While talking with TurtleLove.com‘s Head Honcho, Adrianne Zahner over the holidays (girlfriend used to live in my hometown before recently moving to Costa Rica), she let it slip that TurtleLove.com‘s designs aren’t just ethical, handcrafted works of art, but that she’s often the artist behind the works herself! So I asked her to give us a peek into the TurtleLove.com workshop to show us how the jewelry gets from inside her head and onto your body. It turns out, most of the rings offered at TurtleLove.com start right here, at Adrianne’s desk. And now I’ll kick it to her for the official tour:
Here’s my bench (that’s what jewelers call their desks). It’s kind of unorthodox, but it was already in the house that I’m renting, so that makes it easy to move and free (and therefore, perfect). And, since I just moved, I haven’t had the chance to hang stuff on the walls to cover that horrific wall color. But you get the idea.

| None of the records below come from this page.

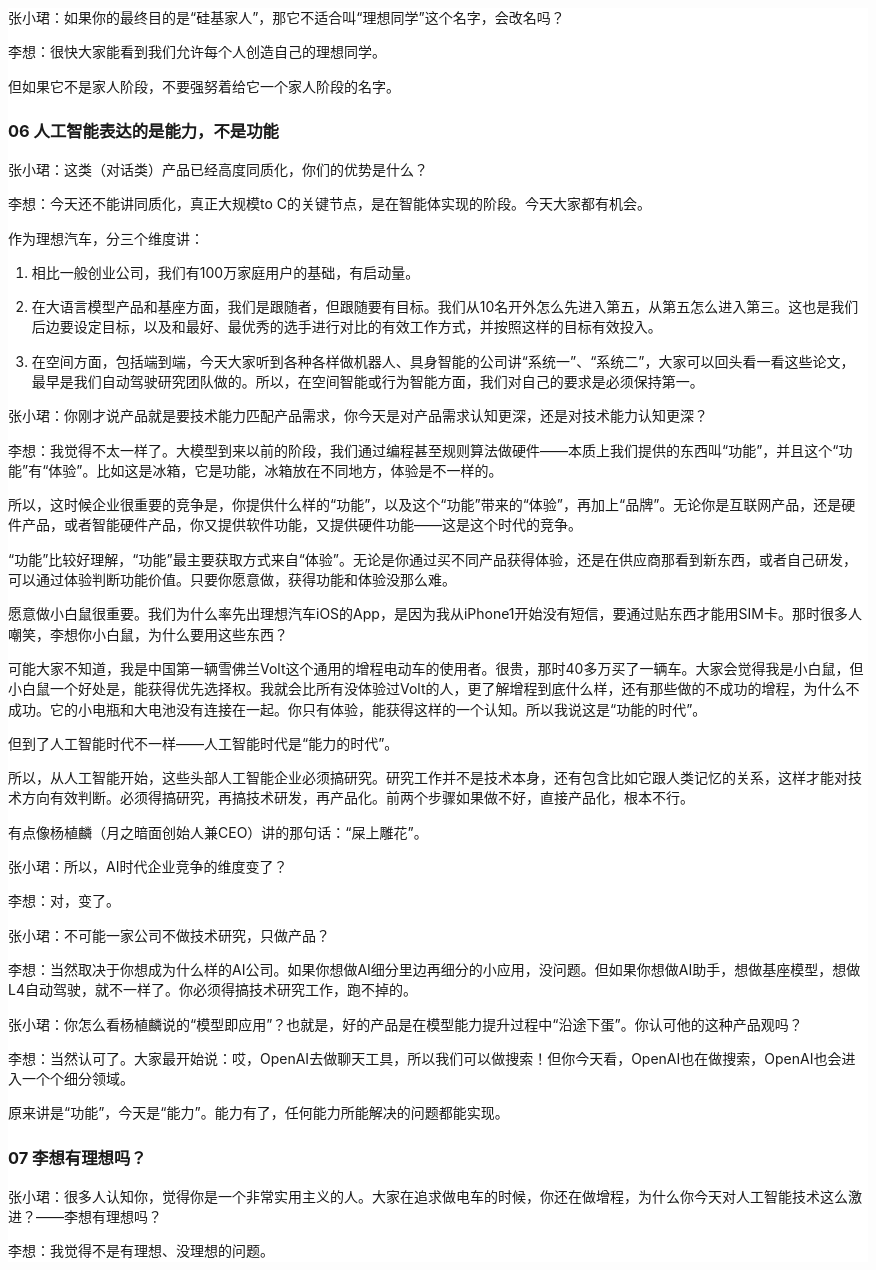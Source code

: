 张小珺：如果你的最终目的是“硅基家人”，那它不适合叫“理想同学”这个名字，会改名吗？

李想：很快大家能看到我们允许每个人创造自己的理想同学。

但如果它不是家人阶段，不要强努着给它一个家人阶段的名字。

### 06 人工智能表达的是能力，不是功能

张小珺：这类（对话类）产品已经高度同质化，你们的优势是什么？

李想：今天还不能讲同质化，真正大规模to C的关键节点，是在智能体实现的阶段。今天大家都有机会。

作为理想汽车，分三个维度讲：

1. 相比一般创业公司，我们有100万家庭用户的基础，有启动量。

2. 在大语言模型产品和基座方面，我们是跟随者，但跟随要有目标。我们从10名开外怎么先进入第五，从第五怎么进入第三。这也是我们后边要设定目标，以及和最好、最优秀的选手进行对比的有效工作方式，并按照这样的目标有效投入。

3. 在空间方面，包括端到端，今天大家听到各种各样做机器人、具身智能的公司讲“系统一”、“系统二”，大家可以回头看一看这些论文，最早是我们自动驾驶研究团队做的。所以，在空间智能或行为智能方面，我们对自己的要求是必须保持第一。

张小珺：你刚才说产品就是要技术能力匹配产品需求，你今天是对产品需求认知更深，还是对技术能力认知更深？

李想：我觉得不太一样了。大模型到来以前的阶段，我们通过编程甚至规则算法做硬件——本质上我们提供的东西叫“功能”，并且这个“功能”有“体验”。比如这是冰箱，它是功能，冰箱放在不同地方，体验是不一样的。

所以，这时候企业很重要的竞争是，你提供什么样的“功能”，以及这个“功能”带来的“体验”，再加上“品牌”。无论你是互联网产品，还是硬件产品，或者智能硬件产品，你又提供软件功能，又提供硬件功能——这是这个时代的竞争。

“功能”比较好理解，“功能”最主要获取方式来自“体验”。无论是你通过买不同产品获得体验，还是在供应商那看到新东西，或者自己研发，可以通过体验判断功能价值。只要你愿意做，获得功能和体验没那么难。

愿意做小白鼠很重要。我们为什么率先出理想汽车iOS的App，是因为我从iPhone1开始没有短信，要通过贴东西才能用SIM卡。那时很多人嘲笑，李想你小白鼠，为什么要用这些东西？

可能大家不知道，我是中国第一辆雪佛兰Volt这个通用的增程电动车的使用者。很贵，那时40多万买了一辆车。大家会觉得我是小白鼠，但小白鼠一个好处是，能获得优先选择权。我就会比所有没体验过Volt的人，更了解增程到底什么样，还有那些做的不成功的增程，为什么不成功。它的小电瓶和大电池没有连接在一起。你只有体验，能获得这样的一个认知。所以我说这是“功能的时代”。

但到了人工智能时代不一样——人工智能时代是“能力的时代”。

所以，从人工智能开始，这些头部人工智能企业必须搞研究。研究工作并不是技术本身，还有包含比如它跟人类记忆的关系，这样才能对技术方向有效判断。必须得搞研究，再搞技术研发，再产品化。前两个步骤如果做不好，直接产品化，根本不行。

有点像杨植麟（月之暗面创始人兼CEO）讲的那句话：“屎上雕花”。

张小珺：所以，AI时代企业竞争的维度变了？

李想：对，变了。

张小珺：不可能一家公司不做技术研究，只做产品？

李想：当然取决于你想成为什么样的AI公司。如果你想做AI细分里边再细分的小应用，没问题。但如果你想做AI助手，想做基座模型，想做L4自动驾驶，就不一样了。你必须得搞技术研究工作，跑不掉的。

张小珺：你怎么看杨植麟说的“模型即应用”？也就是，好的产品是在模型能力提升过程中“沿途下蛋”。你认可他的这种产品观吗？

李想：当然认可了。大家最开始说：哎，OpenAI去做聊天工具，所以我们可以做搜索！但你今天看，OpenAI也在做搜索，OpenAI也会进入一个个细分领域。

原来讲是“功能”，今天是“能力”。能力有了，任何能力所能解决的问题都能实现。

### 07 李想有理想吗？

张小珺：很多人认知你，觉得你是一个非常实用主义的人。大家在追求做电车的时候，你还在做增程，为什么你今天对人工智能技术这么激进？——李想有理想吗？

李想：我觉得不是有理想、没理想的问题。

Our artisan rings are all cast in a single piece of metal, rather than being fabricated from various pieces of metal. The casting process usually begins with a wax model of the ring. Here you can see me carving a ring—the wax is spinning on a lathe, so my hand makes tiny movements while the wax cylinder spins and wax “sawdust” flies ALL OVER THE PLACE. (Also, my six-year-old daughter took these photos of me, so you’ll have to forgive the craziness.)
Once the basic ring form is almost finished, I cut it off the larger piece and make some finishing adjustments. Now I have a wax ring, which I can use as-is for a gently-curved classic ring. If I like, I can also add texture by filing the ring, or by adding material to the outside of the ring.
Once the wax ring is complete, we have a mold made of it. Once the mold is made, we can inject hot wax into it to create additional wax reproductions of the original design. If necessary, these wax rings can be sized before casting in silver or gold.
When the rings are cast, the caster specifically arranges the wax rings in a cylinder and surrounds them with a plaster-like substance called investment. Once the investment has solidified, the wax is melted out and molten metal is poured into investment, filling all of the spaces where the wax had previously been and making exact replicas in precious metal.
Above you can see our Tree of Life engagement ring, which features a tree with branches reaching up and roots trailing down each side of the ring. All the way in the back is the original wax model. (I made a technical drawing of the ring, but I didn’t do the carving myself. While I make most of the wax models, occasionally I want something more complicated than I can carve, so then I make a detailed technical drawing of the ring I wish I could make, and ask a master carver to render the ring in wax.) The big white thing is a silicone mold of the wax model. The light bluey-green wax is a wax that was made by injecting hot wax into the silicone mold, and the finished piece is in the front.
It’s no secret that the jewelry industry (and more specifically diamond jewelry) is one of the seedier components of the WIC. But companies like TurtleLove.com are working hard every day to change that. Plus, when you shop TurtleLove.com, you can rest assured knowing that the person creating your engagement ring cares as much about your wedding as you do. Which I know, because she told me.